Kavita Thanki (AC 08-10, Northern Ireland)
A few years ago I was at a family barbeque. Irish Catholic families are big and everyone was there: my little cousins playing in the garden, my fat uncle flipping burnt beef burgers and sausages on the grill, my grandmother sipping sherry outside in the sunshine. I sat beside her, put my arm around her and asked if she remembered anything like this when she was my age. Of course I knew her childhood had been very different from mine; she carries the weight of it around with her, something typical of the older generation of Northern Ireland. This was just one of the many occasions on which she would tell me about how oppressed ‘we’ were, about the atrocities committed against ‘us’ by the British and the Loyalist Protestants. She doesn’t even try to disguise the hate: she wears it like a second skin.
An hour later I was being driven across town to a Protestant area to help my best friend fundraising for the renovation of her Baptist Church. I’d lied to my family, telling them that I was going to a birthday party. Feeling like a traitor to both sides by refusing to stick to one or the other, it was only afterwards that I realised how fundamentally wrong it is to demand people choose a side, to allow no alternative. Because by creating an ‘us and them’ mentality, by each side defining themselves as the victim and then hiding behind this –using it as an excuse, we polarise ourselves. We separate ourselves further.
Yes, we reached ‘peace’ with the Good Friday Agreement but it focused on the politics more than the ordinary people. It didn’t diffuse into the culture, and still today we have the ‘Peace Walls’ which divide the capital, Belfast, into different areas where even the street curbs are painted the colours of the Irish or the British flags: either green, white and orange if it’s Catholic or red, white and blue if it’s Protestant. As children we are raised to believe that politics and religion combine to create one force and we see this manifest in the physical separation of people. Separate shops, separate post-codes, but most importantly separate schools. Despite the demand (when questioned, 82% of parents wanted integrated schooling), only 5% of children actually attend schools where both Catholics and Protestants are present. Why? -Because the schools themselves are run by minorities of sectarians who favour segregation. The few integrated schools which we do have are vastly over-subscribed. This leaves the other 95% of the population to fear and hate ‘the other side’. If you only live within your own closed community, if some of your best friends aren’t of the other religion, if you don’t see them every day in class and copy homework off them or swap jewellery or flirt or fight or interact with them as individuals then of course you can get sucked in by your grandmothers horror stories from the past. Of course you see everything in black and white.

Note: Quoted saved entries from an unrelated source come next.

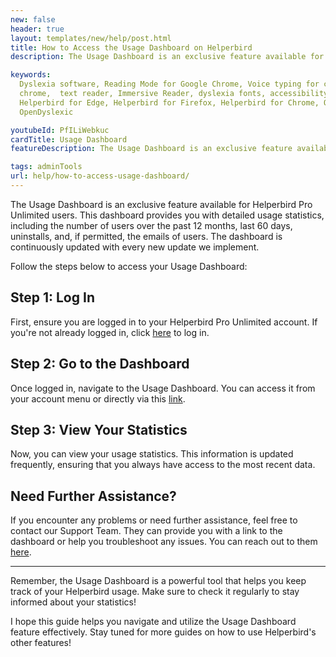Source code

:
 ```yaml
---
new: false
header: true
layout: templates/new/help/post.html
title: How to Access the Usage Dashboard on Helperbird
description: The Usage Dashboard is an exclusive feature available for Helperbird Pro Unlimited users. This dashboard provides you with detailed usage statistics, including the number of users over the past 12 months, last 60 days, uninstalls, and, if permitted, the emails of users. The dashboard is continuously updated with every new update we implement.

keywords:
  Dyslexia software, Reading Mode for Google Chrome, Voice typing for chrome, Text to speech for
  chrome,  text reader, Immersive Reader, dyslexia fonts, accessibility software, dyslexia software,
  Helperbird for Edge, Helperbird for Firefox, Helperbird for Chrome, Opendyslexic for Chrome,
  OpenDyslexic

youtubeId: PfILiWebkuc
cardTitle: Usage Dashboard
featureDescription: The Usage Dashboard is an exclusive feature available for Helperbird Pro Unlimited users. This dashboard provides you with detailed usage statistics, including the number of users over the past 12 months, last 60 days, uninstalls, and, if permitted, the emails of users. The dashboard is continuously updated with every new update we implement.

tags: adminTools
url: help/how-to-access-usage-dashboard/
---
```




The Usage Dashboard is an exclusive feature available for Helperbird Pro Unlimited users. This dashboard provides you with detailed usage statistics, including the number of users over the past 12 months, last 60 days, uninstalls, and, if permitted, the emails of users. The dashboard is continuously updated with every new update we implement.

Follow the steps below to access your Usage Dashboard:

## Step 1: Log In
First, ensure you are logged in to your Helperbird Pro Unlimited account. If you're not already logged in, click [here](https://www.helperbird.com/login) to log in.

## Step 2: Go to the Dashboard
Once logged in, navigate to the Usage Dashboard. You can access it from your account menu or directly via this [link](https://www.helperbird.com/dashboard).

## Step 3: View Your Statistics
Now, you can view your usage statistics. This information is updated frequently, ensuring that you always have access to the most recent data.

## Need Further Assistance?
If you encounter any problems or need further assistance, feel free to contact our Support Team. They can provide you with a link to the dashboard or help you troubleshoot any issues. You can reach out to them [here](https://www.helperbird.com/contact).

---

Remember, the Usage Dashboard is a powerful tool that helps you keep track of your Helperbird usage. Make sure to check it regularly to stay informed about your statistics!

I hope this guide helps you navigate and utilize the Usage Dashboard feature effectively. Stay tuned for more guides on how to use Helperbird's other features!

The recent killing of two British Army soldiers stationed in Co. Armagh and a Catholic police officer by the Continuity Irish Republican Army (IRA) and the Real IRA respectively, have been met with shock by most. The Peace Process in N.I. is hailed as one of the best success stories of conflict resolution. However without educating the young, how can we ever hope for reconciliation? The politicians might sit together in government, the population remains divided. But I do not believe all is lost, or that we will slide back into the Troubles: even my grandmother agrees that peace is what’s best. These attacks have been condemned by both sides, politically and publically (as seen in the mass Vigils that were held for the dead). It is the younger generation who are now starting to put the old hatred into action again. Those who remember the Troubles don’t want to go back to that. Only if we start to bring in measures such as integrated schools, only if we bring down the Peace Walls, only if we stop spending £1.5billion on keeping the two communities segregated, only then shall Northern Ireland truly know peace.